7 But most important, leadership in the Black student movement was indigenous and
local: students formed their own campus organizations and led their own struggles, even as
they traveled to other campuses and learned from each other.
A major victory for the students, the achievement of African American studies quickly
became its own site of struggle with a new group of protagonists, mainly professors who held
competing views of how to build Black studies. The seemingly arcane question of whether
Black studies should take the form of a program, college, department, or center became deeply
enmeshed in the political struggle for self-determination and the academic struggle for stature
and legitimacy. Even after commitments to create Black studies had been won, another round of
conflict often ensued over precisely what form it would take and who would be calling the
shots. Similarly, an intellectual battle over the character of Black studies developed at the
same time. Pressure to show a rationale for Black studies led many scholars to argue for the
advantages of and need for a “Black perspective” in teaching and research. While some
observers feared lockstep thinking in such an approach, the defense of a Black perspective in
academe relatively quickly gave way to a critical search for various ways to understand the
multivalent Black experience. Three factors shaped the turbulent emergence of Black studies as
a site for innovative and influential scholarship: ideological disputes over what should serve
as the intellectual basis for Black studies, which had the effect of establishing multiple streams
of intellectual thought within the field; the desire of some scholars to pursue relatively
conventional academic careers, which led them into an ambivalent, even contentious
relationship with Black studies; and the influence within Black studies of Marxist and feminist
critiques of cultural nationalist approaches to the study of the Black experience.
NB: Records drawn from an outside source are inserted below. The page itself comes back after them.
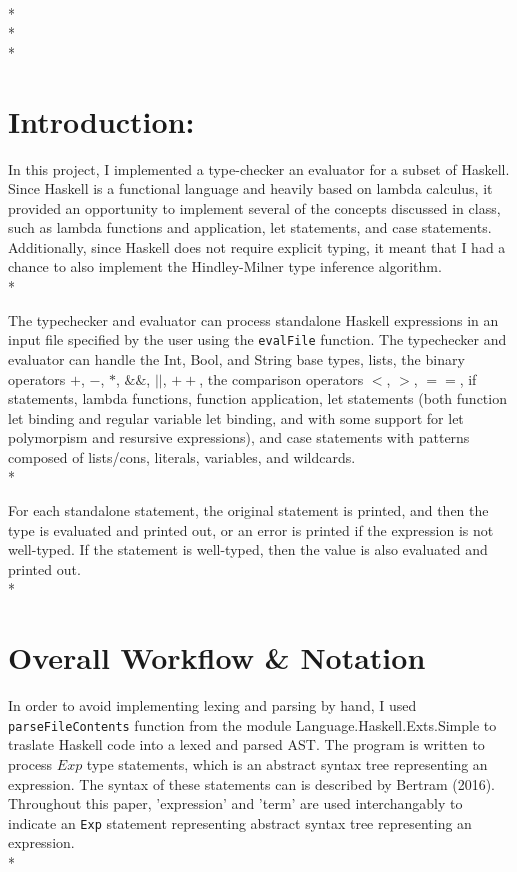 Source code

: \documentclass[11pt]{article}
\begin{document}
 \\*
 \\*
\\*

\section*{Introduction:}

In this project, I implemented a type-checker an evaluator for a subset of Haskell. Since Haskell is a functional language 
and heavily based on lambda calculus, it provided an opportunity to implement several of the concepts discussed 
in class, such as lambda functions and application, let statements, and case statements.  Additionally, since Haskell does not require 
explicit typing, it meant that I had a chance to also implement the Hindley-Milner type inference algorithm.\\*

The typechecker and evaluator can process standalone Haskell expressions in an input file specified by the user using the \verb|evalFile| function.  The typechecker and evaluator can handle the Int, Bool, and String base types, lists, the binary operators $+$, $-$, $*$, $\&\&$, $||$, $++$, the comparison operators $<$, $>$, $==$, if statements, lambda functions, function application, let statements (both function let binding and regular variable let binding, and with some support for let polymorpism and resursive expressions), and case statements with patterns composed of lists/cons, literals, variables, and wildcards.\\*  

For each standalone statement, the original statement is printed, and then the type is evaluated and printed out, or an error is printed if the expression is not well-typed. If the statement is well-typed, then the value is also evaluated and printed out.\\*

\section*{Overall Workflow \& Notation}

In order to avoid implementing lexing and parsing by hand, I used \verb|parseFileContents| function from 
the module Language.Haskell.Exts.Simple to traslate Haskell code into a lexed and parsed AST. The program is written to process $Exp$ type statements, which is an abstract syntax tree representing an expression. The syntax of these statements can is described by Bertram (2016). Throughout this paper, 'expression' and 'term' are used interchangably to indicate an \verb|Exp| statement representing abstract syntax tree representing an expression.\\*
\end{document}
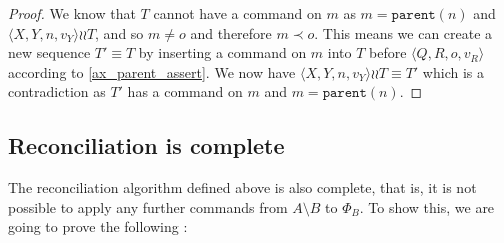 \documentclass[12pt]{article}
\newcommand{\parent}{\mathtt{parent}}
\newcommand{\FS}{\Phi} %
\newcommand{\valvy}{v_Y} %
\newcommand{\valvr}{v_R}
\newcommand{\caaaa}[4]{\langle{#1,#2,#3,#4}\rangle}
\newcommand{\cxynv}{\caaaa{X}{Y}{n}{\valvy}}
\newcommand{\cqrov}{\caaaa{Q}{R}{o}{\valvr}}
\newcommand{\descendant}{\prec}
\newcommand{\indep}{\mathrel{\wr\wr}} %
\theoremstyle{definition}
\begin{document}
\begin{proof}
We know that $T$ cannot have a command on $m$ as $m=\parent(n)$ and $\cxynv\indep T$,
and so $m\neq o$ and therefore $m\descendant o$.
This means we can create a new sequence $T'\equiv T$ by inserting a command on 
$m$ into $T$ before $\cqrov$
according to \cref{ax_parent_assert}.
We now have $\cxynv\indep T\equiv T'$ which is a contradiction as
$T'$ has a command on $m$ and $m=\parent(n)$.
\end{proof}


\subsection{Reconciliation is complete}


The reconciliation algorithm defined above is also complete, that is,
it is not possible to apply any further commands from $A\setminus B$ to $\FS_B$.
To show this, we are going to prove the following :
\end{document}

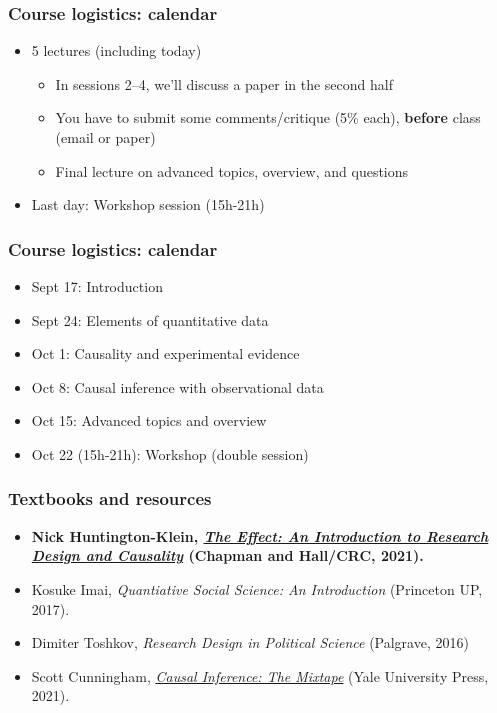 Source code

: \documentclass[aspectratio=43]{beamer}
\begin{document}
\begin{frame}
\frametitle{Course logistics: calendar}
\centering

\begin{itemize}
  \item 5 lectures (including today)
  \begin{itemize}
    \item In sessions 2--4, we'll discuss a paper in the second half
    \item You have to submit some comments/critique (5\% each), \textbf{before} class (email or paper)
    \item Final lecture on advanced topics, overview, and questions
  \end{itemize}
  \item Last day: Workshop session (15h-21h)
\end{itemize}

\end{frame}

\begin{frame}
\frametitle{Course logistics: calendar}
\centering

\begin{itemize}
  \item Sept 17: Introduction
  \item Sept 24: Elements of quantitative data
  \item Oct 1: Causality and experimental evidence
  \item Oct 8: Causal inference with observational data
  \item Oct 15: Advanced topics and overview
  \item Oct 22 (15h-21h): Workshop (double session)
\end{itemize}

\end{frame}

\begin{frame}
\frametitle{Textbooks and resources}
\centering

\begin{itemize}
  \item \textbf{Nick Huntington-Klein, \href{https://theeffectbook.net/}{\textit{The Effect: An Introduction to Research Design and Causality}} (Chapman and Hall/CRC, 2021).}
  \item Kosuke Imai, \textit{Quantiative Social Science: An Introduction} (Princeton UP, 2017).
  \item Dimiter Toshkov, \textit{Research Design in Political Science} (Palgrave, 2016)
  \item Scott Cunningham, \href{https://mixtape.scunning.com/}{\textit{Causal Inference: The Mixtape}} (Yale University Press, 2021).
\end{itemize}

\end{frame}
\end{document}
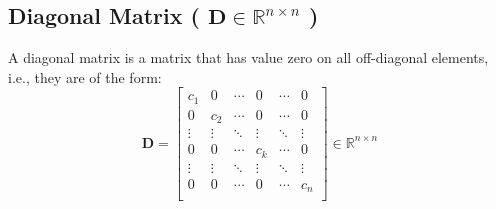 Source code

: 
\subsection{Diagonal Matrix ( $\mathbf{D} \in \mathbb{R}^{n\times n}$ ) \cite{mfml-1}}\label{Diagonal Matrix}

A diagonal matrix is a matrix that has value zero on all off-diagonal elements, i.e., they are of the form:
\[
    \renewcommand{\arraystretch}{0.6}
    \mathbf{D} = \begin{bmatrix}
        c_1 & 0 & \cdots & 0 & \cdots & 0 \\
        0 & c_2 & \cdots & 0 & \cdots & 0 \\
        \vdots & \vdots & \ddots & \vdots & \ddots & \vdots \\
        0 & 0 & \cdots & c_k & \cdots & 0 \\
        \vdots & \vdots & \ddots & \vdots & \ddots & \vdots \\
        0 & 0 & \cdots & 0 & \cdots & c_n \\
    \end{bmatrix} \in \mathbb{R}^{n\times n}
\]


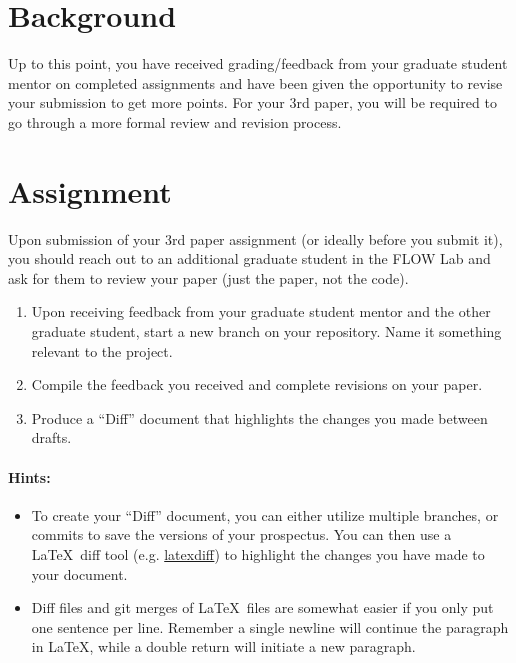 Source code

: \documentclass[12pt]{article}
\begin{document}

\section{Background}

Up to this point, you have received grading/feedback from your graduate student mentor on completed assignments and have been given the opportunity to revise your submission to get more points. For your 3rd paper, you will be required to go through a more formal review and revision process.  



\section{Assignment}



Upon submission of your 3rd paper assignment (or ideally before you submit it), you should reach out to an additional graduate student in the FLOW Lab and ask for them to review your paper (just the paper, not the code).

\begin{enumerate}
	\item Upon receiving feedback from your graduate student mentor and the other graduate student, start a new branch on your repository. Name it something relevant to the project. 
	\item Compile the feedback you received and complete revisions on your paper.
	\item Produce a ``Diff'' document that highlights the changes you made between drafts.
\end{enumerate}
	

\bigskip

\paragraph{Hints:}

\begin{itemize}
	\item To create your ``Diff'' document, you can either utilize multiple branches, or commits to save the versions of your prospectus.
	You can then use a \LaTeX~diff tool (e.g. \href{https://texblog.org/2018/08/14/track-changes-with-latexdiff/}{latexdiff}) to highlight the changes you have made to your document.
	\item Diff files and git merges of \LaTeX~files are somewhat easier if you only put one sentence per line.
	Remember a single newline will continue the paragraph in \LaTeX, while a double return will initiate a new paragraph.
\end{itemize}




	
	
\end{document}
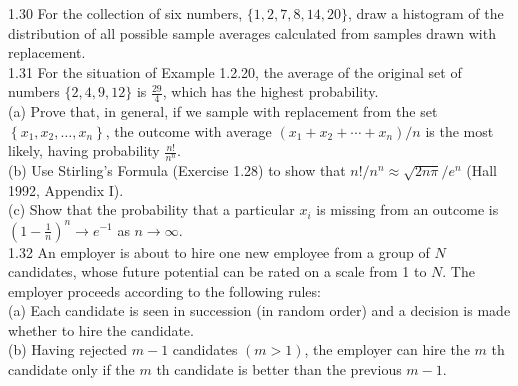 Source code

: \documentclass[10pt]{article}
\begin{document}
1.30 For the collection of six numbers, $\{1,2,7,8,14,20\}$, draw a histogram of the distribution of all possible sample averages calculated from samples drawn with replacement.\\
1.31 For the situation of Example 1.2.20, the average of the original set of numbers $\{2,4,9,12\}$ is $\frac{29}{4}$, which has the highest probability.\\
(a) Prove that, in general, if we sample with replacement from the set $\left\{x_{1}, x_{2}, \ldots, x_{n}\right\}$, the outcome with average $\left(x_{1}+x_{2}+\cdots+x_{n}\right) / n$ is the most likely, having probability $\frac{n!}{n^{n}}$.\\
(b) Use Stirling's Formula (Exercise 1.28) to show that $n!/ n^{n} \approx \sqrt{2 n \pi} / e^{n}$ (Hall 1992, Appendix I).\\
(c) Show that the probability that a particular $x_{i}$ is missing from an outcome is $\left(1-\frac{1}{n}\right)^{n} \rightarrow e^{-1}$ as $n \rightarrow \infty$.\\
1.32 An employer is about to hire one new employee from a group of $N$ candidates, whose future potential can be rated on a scale from 1 to $N$. The employer proceeds according to the following rules:\\
(a) Each candidate is seen in succession (in random order) and a decision is made whether to hire the candidate.\\
(b) Having rejected $m-1$ candidates $(m>1)$, the employer can hire the $m$ th candidate only if the $m$ th candidate is better than the previous $m-1$.
\end{document}
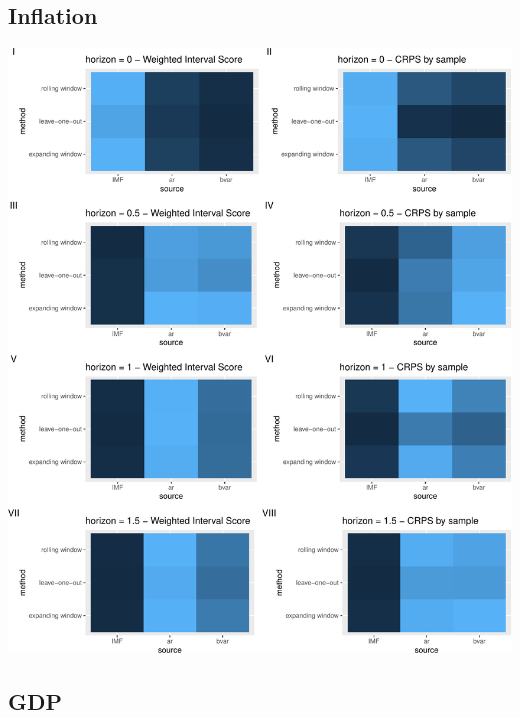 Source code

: \documentclass[
]{article}
\begin{document}
\hypertarget{inflation-2}{%
\subsection{Inflation}\label{inflation-2}}

\includegraphics{manuscript_files/figure-latex/cpitileplot-1.pdf}

\hypertarget{gdp-2}{%
\subsection{GDP}\label{gdp-2}}
\end{document}

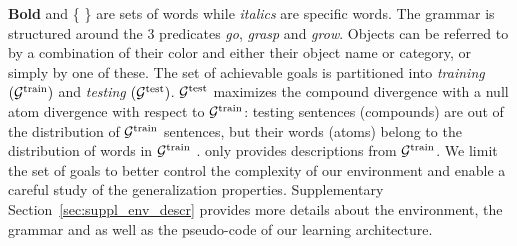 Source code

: \textbf{Bold} and \{ \} are sets of words while \textit{italics} are specific words. 
The grammar is structured around the $3$ predicates \textit{go}, \textit{grasp} and \textit{grow}. Objects can be referred to by a combination of their color and either their object name or category, or simply by one of these.
The set of achievable goals is partitioned into \textit{training} $(\mathcal{G}^{\text{train}})$ and \textit{testing}  $(\mathcal{G}^{\text{test}})$. $\mathcal{G}^{\text{test}}$ maximizes the compound divergence with a null atom divergence with respect to $\mathcal{G}^{\text{train}}$: testing sentences (compounds) are out of the distribution of $\mathcal{G}^{\text{train}}$ sentences, but their words (atoms) belong to the distribution of words in $\mathcal{G}^{\text{train}}$ \cite{keysers2019measuring}. \SP only provides descriptions from $\mathcal{G}^{\text{train}}$. We limit the set of goals to better control the complexity of our environment and enable a careful study of the generalization properties. Supplementary Section~\ref{sec:suppl_env_descr} provides more details about the environment, the grammar and \SP as well as the pseudo-code of our learning architecture.


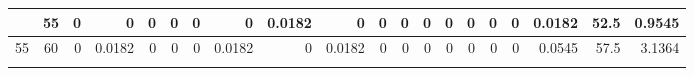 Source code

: \begin{table}[ht]
\begin{adjustbox}{width = \textwidth, center}
\begin{tabular}{|cc|r|r|r|r|r|r|r|r|r|r|r|r|r|r|r|rrr|}
        \cellcolor[HTML]{C8E4BE}\enskip 50 \enskip            & \cellcolor[HTML]{D9EAD3}55          & 0                                              & 0                                              & 0                                              & 0                                              & 0                                              & 0                                              & \cellcolor[HTML]{C7E9D8}0.0182                 & 0                                               & 0                                               & 0                                               & 0                                               & 0                                               & 0                                               & 0                                               & 0                                               & \multicolumn{1}{r|}{\cellcolor[HTML]{D9D2E9}0.0182}                                   & \multicolumn{1}{r|}{\cellcolor[HTML]{D9D2E9}52.5}                       & \cellcolor[HTML]{D9D2E9}0.9545                                                              \\ \hline
        \rowcolor[HTML]{FFFFFF} 
        \cellcolor[HTML]{C8E4BE}55           & \cellcolor[HTML]{D9EAD3}60          & 0                                              & \cellcolor[HTML]{C7E9D8}0.0182                 & 0                                              & 0                                              & 0                                              & \cellcolor[HTML]{C7E9D8}0.0182                 & 0                                              & \cellcolor[HTML]{C7E9D8}0.0182                  & 0                                               & 0                                               & 0                                               & 0                                               & 0                                               & 0                                               & 0                                               & \multicolumn{1}{r|}{\cellcolor[HTML]{D9D2E9}0.0545}                                   & \multicolumn{1}{r|}{\cellcolor[HTML]{D9D2E9}57.5}                       & \cellcolor[HTML]{D9D2E9}3.1364                                                              \\ \hline
        \rowcolor[HTML]{FFFFFF} 

\end{tabular}
\end{adjustbox}
\end{table}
Indeed, in
contrast to what many might expect, Afrocentricism, with its focus on reclaiming precolonial
African achievements, cultures, and value systems, was not the predominant philosophical
approach as African American studies entered higher education in the United States.
The first chapter examines the experiences and political outlooks of Black college students
in the mid- to late 1960s, with an eye toward capturing their fast-growing impatience with
“token integration” and their attraction to a new politics of racial pride and assertion. The
students’ Black nationalism was controversial, in both Black and white communities. In
addition to setting up the shift in Black student consciousness that helped pave the way for new
forms of student protest, I identify the beginnings of the Black student movement at historically
Black colleges and universities. Student activists met with lethal violence in Orangeburg,
South Carolina, and experienced a major police assault on the campus of Texas Southern
Biondi, Martha. The Black Revolution on Campus, University of California Press, 2012. ProQuest Ebook Central, http://ebookcentral.proquest.com/lib/usf/detail.action?docID=928946.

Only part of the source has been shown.